Provided information ::
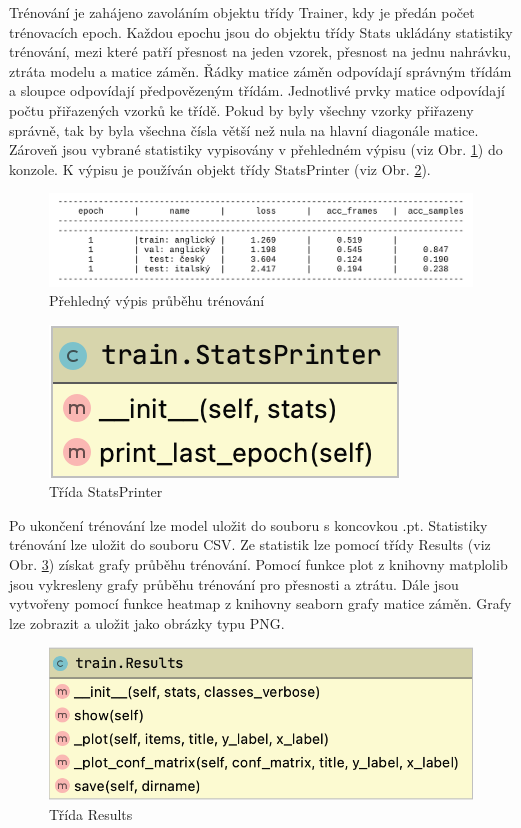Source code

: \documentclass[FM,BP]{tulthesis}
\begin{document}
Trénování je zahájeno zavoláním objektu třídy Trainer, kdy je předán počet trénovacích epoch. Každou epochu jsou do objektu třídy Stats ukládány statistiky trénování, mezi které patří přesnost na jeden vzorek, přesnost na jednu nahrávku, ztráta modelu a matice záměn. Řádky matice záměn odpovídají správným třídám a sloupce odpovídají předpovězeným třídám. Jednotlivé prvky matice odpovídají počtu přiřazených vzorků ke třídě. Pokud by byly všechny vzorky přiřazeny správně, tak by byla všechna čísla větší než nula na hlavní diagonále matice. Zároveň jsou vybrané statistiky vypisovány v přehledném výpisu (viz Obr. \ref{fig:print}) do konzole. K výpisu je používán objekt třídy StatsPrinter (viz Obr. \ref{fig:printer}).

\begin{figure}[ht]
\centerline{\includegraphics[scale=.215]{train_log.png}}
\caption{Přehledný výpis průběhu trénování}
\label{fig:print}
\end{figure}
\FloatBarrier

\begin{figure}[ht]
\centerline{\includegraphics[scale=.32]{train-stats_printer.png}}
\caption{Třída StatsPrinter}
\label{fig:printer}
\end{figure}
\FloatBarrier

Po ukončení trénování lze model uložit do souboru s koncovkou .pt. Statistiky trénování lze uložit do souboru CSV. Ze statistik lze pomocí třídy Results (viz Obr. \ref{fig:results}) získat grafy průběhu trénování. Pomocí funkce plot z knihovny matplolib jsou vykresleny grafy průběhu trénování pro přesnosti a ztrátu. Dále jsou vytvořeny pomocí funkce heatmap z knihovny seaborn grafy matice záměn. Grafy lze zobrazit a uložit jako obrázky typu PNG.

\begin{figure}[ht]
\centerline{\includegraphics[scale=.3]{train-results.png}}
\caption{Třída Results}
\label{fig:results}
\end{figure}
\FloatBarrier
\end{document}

Work to complete :: Output the listing above exactly, pictures omitted.

Written answer ::
Source code

: \documentclass[FM,BP]{tulthesis}
\begin{document}
Trénování je zahájeno zavoláním objektu třídy Trainer, kdy je předán počet trénovacích epoch. Každou epochu jsou do objektu třídy Stats ukládány statistiky trénování, mezi které patří přesnost na jeden vzorek, přesnost na jednu nahrávku, ztráta modelu a matice záměn. Řádky matice záměn odpovídají správným třídám a sloupce odpovídají předpovězeným třídám. Jednotlivé prvky matice odpovídají počtu přiřazených vzorků ke třídě. Pokud by byly všechny vzorky přiřazeny správně, tak by byla všechna čísla větší než nula na hlavní diagonále matice. Zároveň jsou vybrané statistiky vypisovány v přehledném výpisu (viz Obr. \ref{fig:print}) do konzole. K výpisu je používán objekt třídy StatsPrinter (viz Obr. \ref{fig:printer}).

\begin{figure}[ht]
\centerline{\includegraphics[scale=.215]{train_log.png}}
\caption{Přehledný výpis průběhu trénování}
\label{fig:print}
\end{figure}
\FloatBarrier

\begin{figure}[ht]
\centerline{\includegraphics[scale=.32]{train-stats_printer.png}}
\caption{Třída StatsPrinter}
\label{fig:printer}
\end{figure}
\FloatBarrier

Po ukončení trénování lze model uložit do souboru s koncovkou .pt. Statistiky trénování lze uložit do souboru CSV. Ze statistik lze pomocí třídy Results (viz Obr. \ref{fig:results}) získat grafy průběhu trénování. Pomocí funkce plot z knihovny matplolib jsou vykresleny grafy průběhu trénování pro přesnosti a ztrátu. Dále jsou vytvořeny pomocí funkce heatmap z knihovny seaborn grafy matice záměn. Grafy lze zobrazit a uložit jako obrázky typu PNG.

\begin{figure}[ht]
\centerline{\includegraphics[scale=.3]{train-results.png}}
\caption{Třída Results}
\label{fig:results}
\end{figure}
\FloatBarrier
\end{document}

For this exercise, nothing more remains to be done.